Work instruction – Skip the pictures. Repeat everything else in the records word for word.
Start of Study material
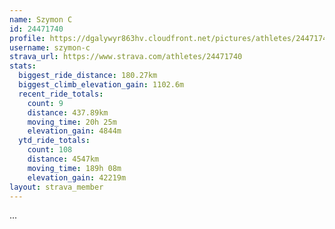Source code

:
 ```yaml
---
name: Szymon C
id: 24471740
profile: https://dgalywyr863hv.cloudfront.net/pictures/athletes/24471740/7213253/3/large.jpg
username: szymon-c
strava_url: https://www.strava.com/athletes/24471740
stats:
  biggest_ride_distance: 180.27km
  biggest_climb_elevation_gain: 1102.6m
  recent_ride_totals:
    count: 9
    distance: 437.89km
    moving_time: 20h 25m
    elevation_gain: 4844m
  ytd_ride_totals:
    count: 108
    distance: 4547km
    moving_time: 189h 08m
    elevation_gain: 42219m
layout: strava_member
--- 
```

...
End of Study material
Solution to this exercise –
Source code

:
 ```yaml
---
name: Szymon C
id: 24471740
profile: https://dgalywyr863hv.cloudfront.net/pictures/athletes/24471740/7213253/3/large.jpg
username: szymon-c
strava_url: https://www.strava.com/athletes/24471740
stats:
  biggest_ride_distance: 180.27km
  biggest_climb_elevation_gain: 1102.6m
  recent_ride_totals:
    count: 9
    distance: 437.89km
    moving_time: 20h 25m
    elevation_gain: 4844m
  ytd_ride_totals:
    count: 108
    distance: 4547km
    moving_time: 189h 08m
    elevation_gain: 42219m
layout: strava_member
--- 
```

...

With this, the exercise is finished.